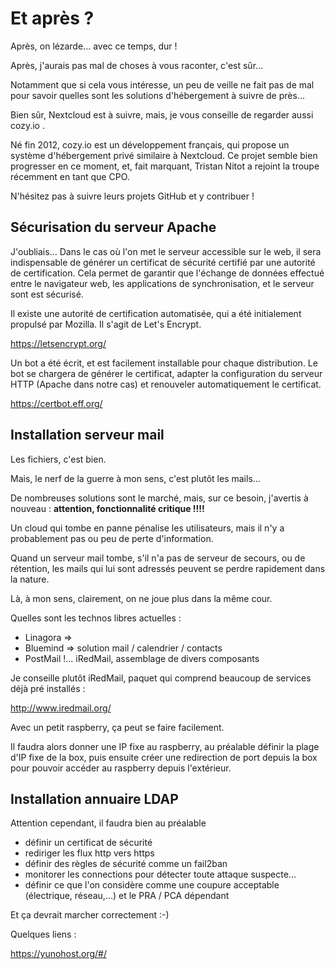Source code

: # Et après ?

Après, on lézarde... avec ce temps, dur !

Après, j'aurais pas mal de choses à vous raconter, c'est sûr...

Notamment que si cela vous intéresse, 
un peu de veille ne fait pas de mal pour savoir 
quelles sont les solutions d'hébergement à suivre de près...

Bien sûr, Nextcloud est à suivre, mais, 
je vous conseille de regarder aussi cozy.io .

Né fin 2012, cozy.io est un développement français,
qui propose un système d'hébergement privé similaire à Nextcloud.
Ce projet semble bien progresser en ce moment, et, fait marquant, 
Tristan Nitot a rejoint la troupe récemment en tant que CPO.

N'hésitez pas à suivre leurs projets GitHub et y contribuer !


## Sécurisation du serveur Apache

J'oubliais... 
Dans le cas où l'on met le serveur accessible sur le web, 
il sera indispensable de générer un certificat de sécurité 
certifié par une autorité de certification.
Cela permet de garantir que l'échange de données effectué
entre le navigateur web, les applications de synchronisation, 
et le serveur sont est sécurisé.

Il existe une autorité de certification automatisée,
qui a été initialement propulsé par Mozilla. 
Il s'agit de Let's Encrypt.

https://letsencrypt.org/

Un bot a été écrit, 
et est facilement installable pour chaque distribution.
Le bot se chargera de générer le certificat, 
adapter la configuration du serveur HTTP (Apache dans notre cas)
et renouveler automatiquement le certificat.

https://certbot.eff.org/

## Installation serveur mail

Les fichiers, c'est bien.

Mais, le nerf de la guerre à mon sens, c'est plutôt les mails...

De nombreuses solutions sont le marché, mais, 
sur ce besoin, j'avertis à nouveau : **attention, fonctionnalité critique !!!!**

Un cloud qui tombe en panne pénalise les utilisateurs, 
mais il n'y a probablement pas ou peu de perte d'information.

Quand un serveur mail tombe, s'il n'a pas de serveur de secours, 
ou de rétention, les mails qui lui sont adressés peuvent se perdre 
rapidement dans la nature.

Là, à mon sens, clairement, on ne joue plus dans la même cour.

Quelles sont les technos libres actuelles :
- Linagora =>
- Bluemind => solution mail / calendrier / contacts
- PostMail !... iRedMail, assemblage de divers composants

Je conseille plutôt iRedMail, paquet qui comprend beaucoup de services déjà pré installés :

http://www.iredmail.org/

Avec un petit raspberry, ça peut se faire facilement.

Il faudra alors donner une IP fixe au raspberry, 
au préalable définir la plage d'IP fixe de la box,
puis ensuite créer une redirection de port depuis la box 
pour pouvoir accéder au raspberry depuis l'extérieur.

## Installation annuaire LDAP



Attention cependant, il faudra bien au préalable 
- définir un certificat de sécurité
- rediriger les flux http vers https
- définir des règles de sécurité comme un fail2ban
- monitorer les connections pour détecter toute attaque suspecte...
- définir ce que l'on considère comme une coupure acceptable (électrique, réseau,...) et le PRA / PCA dépendant

Et ça devrait marcher correctement :-)

Quelques liens :

https://yunohost.org/#/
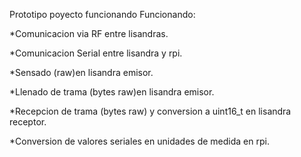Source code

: Prototipo poyecto funcionando
Funcionando:

*Comunicacion via RF entre lisandras.

*Comunicacion Serial entre lisandra y rpi.

*Sensado (raw)en lisandra emisor.

*Llenado de trama (bytes raw)en lisandra emisor.

*Recepcion de trama (bytes raw) y conversion a uint16_t en lisandra receptor.

*Conversion de valores seriales en unidades de medida en rpi.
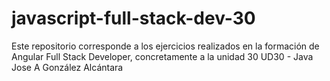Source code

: # javascript-full-stack-dev-30
Este repositorio corresponde a los ejercicios realizados en la formación de Angular Full Stack Developer, concretamente a la unidad 30 UD30 - Java Jose A González Alcántara
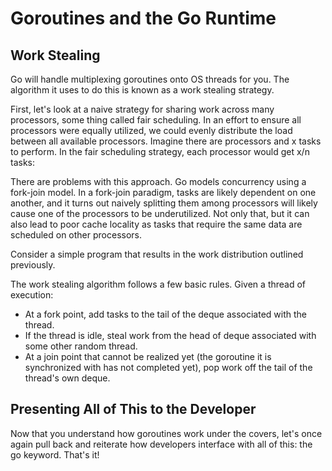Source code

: # Goroutines and the Go Runtime

## Work Stealing

Go will handle multiplexing goroutines onto OS threads for you. The algorithm it uses to do this is known as a work stealing strategy.

First, let's look at a naive strategy for sharing work across many processors, some thing called fair scheduling. In an effort to ensure all processors were equally utilized, we could evenly distribute the load between all available processors. Imagine there are  processors and x tasks to perform. In the fair scheduling strategy, each processor would get x/n tasks:

There are problems with this approach. Go models concurrency using a fork-join model. In a fork-join paradigm, tasks are likely dependent on one another, and it turns out naively splitting them among processors will likely cause one of the processors to be underutilized. Not only that, but it can also lead to poor cache locality as tasks that require the same data are scheduled on other processors.

Consider a simple program that results in the work distribution outlined previously.

The work stealing algorithm follows a few basic rules. Given a thread of execution:

- At a fork point, add tasks to the tail of the deque associated with the thread. 
- If the thread is idle, steal work from the head of deque associated with some other random thread.
- At a join point that cannot be realized yet (the goroutine it is synchronized with has not completed yet), pop work off the tail of the thread's own deque.

## Presenting All of This to the Developer

Now that you understand how goroutines work under the covers, let's once again pull back and reiterate how developers interface with all of this: the go keyword. That's it!
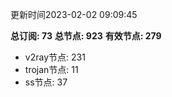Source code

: 更新时间2023-02-02 09:09:45

**总订阅: 73**
**总节点: 923**
**有效节点: 279**
- v2ray节点: 231
- trojan节点: 11
- ss节点: 37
○ ○ ○ ○ ○ ○ ○
_TASK INSTRUCTIONS_
Take every record and copy it word for word, dropping the pictures.

_ANSWER_
Source code

: # Et après ?

Après, on lézarde... avec ce temps, dur !

Après, j'aurais pas mal de choses à vous raconter, c'est sûr...

Notamment que si cela vous intéresse, 
un peu de veille ne fait pas de mal pour savoir 
quelles sont les solutions d'hébergement à suivre de près...

Bien sûr, Nextcloud est à suivre, mais, 
je vous conseille de regarder aussi cozy.io .

Né fin 2012, cozy.io est un développement français,
qui propose un système d'hébergement privé similaire à Nextcloud.
Ce projet semble bien progresser en ce moment, et, fait marquant, 
Tristan Nitot a rejoint la troupe récemment en tant que CPO.

N'hésitez pas à suivre leurs projets GitHub et y contribuer !


## Sécurisation du serveur Apache

J'oubliais... 
Dans le cas où l'on met le serveur accessible sur le web, 
il sera indispensable de générer un certificat de sécurité 
certifié par une autorité de certification.
Cela permet de garantir que l'échange de données effectué
entre le navigateur web, les applications de synchronisation, 
et le serveur sont est sécurisé.

Il existe une autorité de certification automatisée,
qui a été initialement propulsé par Mozilla. 
Il s'agit de Let's Encrypt.

https://letsencrypt.org/

Un bot a été écrit, 
et est facilement installable pour chaque distribution.
Le bot se chargera de générer le certificat, 
adapter la configuration du serveur HTTP (Apache dans notre cas)
et renouveler automatiquement le certificat.

https://certbot.eff.org/

## Installation serveur mail

Les fichiers, c'est bien.

Mais, le nerf de la guerre à mon sens, c'est plutôt les mails...

De nombreuses solutions sont le marché, mais, 
sur ce besoin, j'avertis à nouveau : **attention, fonctionnalité critique !!!!**

Un cloud qui tombe en panne pénalise les utilisateurs, 
mais il n'y a probablement pas ou peu de perte d'information.

Quand un serveur mail tombe, s'il n'a pas de serveur de secours, 
ou de rétention, les mails qui lui sont adressés peuvent se perdre 
rapidement dans la nature.

Là, à mon sens, clairement, on ne joue plus dans la même cour.

Quelles sont les technos libres actuelles :
- Linagora =>
- Bluemind => solution mail / calendrier / contacts
- PostMail !... iRedMail, assemblage de divers composants

Je conseille plutôt iRedMail, paquet qui comprend beaucoup de services déjà pré installés :

http://www.iredmail.org/

Avec un petit raspberry, ça peut se faire facilement.

Il faudra alors donner une IP fixe au raspberry, 
au préalable définir la plage d'IP fixe de la box,
puis ensuite créer une redirection de port depuis la box 
pour pouvoir accéder au raspberry depuis l'extérieur.

## Installation annuaire LDAP



Attention cependant, il faudra bien au préalable 
- définir un certificat de sécurité
- rediriger les flux http vers https
- définir des règles de sécurité comme un fail2ban
- monitorer les connections pour détecter toute attaque suspecte...
- définir ce que l'on considère comme une coupure acceptable (électrique, réseau,...) et le PRA / PCA dépendant

Et ça devrait marcher correctement :-)

Quelques liens :

https://yunohost.org/#/
Source code

: Prototipo poyecto funcionando
Funcionando:

*Comunicacion via RF entre lisandras.

*Comunicacion Serial entre lisandra y rpi.

*Sensado (raw)en lisandra emisor.

*Llenado de trama (bytes raw)en lisandra emisor.

*Recepcion de trama (bytes raw) y conversion a uint16_t en lisandra receptor.

*Conversion de valores seriales en unidades de medida en rpi.
Source code

: # javascript-full-stack-dev-30
Este repositorio corresponde a los ejercicios realizados en la formación de Angular Full Stack Developer, concretamente a la unidad 30 UD30 - Java Jose A González Alcántara
Source code

: # Goroutines and the Go Runtime

## Work Stealing

Go will handle multiplexing goroutines onto OS threads for you. The algorithm it uses to do this is known as a work stealing strategy.

First, let's look at a naive strategy for sharing work across many processors, some thing called fair scheduling. In an effort to ensure all processors were equally utilized, we could evenly distribute the load between all available processors. Imagine there are  processors and x tasks to perform. In the fair scheduling strategy, each processor would get x/n tasks:

There are problems with this approach. Go models concurrency using a fork-join model. In a fork-join paradigm, tasks are likely dependent on one another, and it turns out naively splitting them among processors will likely cause one of the processors to be underutilized. Not only that, but it can also lead to poor cache locality as tasks that require the same data are scheduled on other processors.

Consider a simple program that results in the work distribution outlined previously.

The work stealing algorithm follows a few basic rules. Given a thread of execution:

- At a fork point, add tasks to the tail of the deque associated with the thread. 
- If the thread is idle, steal work from the head of deque associated with some other random thread.
- At a join point that cannot be realized yet (the goroutine it is synchronized with has not completed yet), pop work off the tail of the thread's own deque.

## Presenting All of This to the Developer

Now that you understand how goroutines work under the covers, let's once again pull back and reiterate how developers interface with all of this: the go keyword. That's it!
Source code

: 更新时间2023-02-02 09:09:45

**总订阅: 73**
**总节点: 923**
**有效节点: 279**
- v2ray节点: 231
- trojan节点: 11
- ss节点: 37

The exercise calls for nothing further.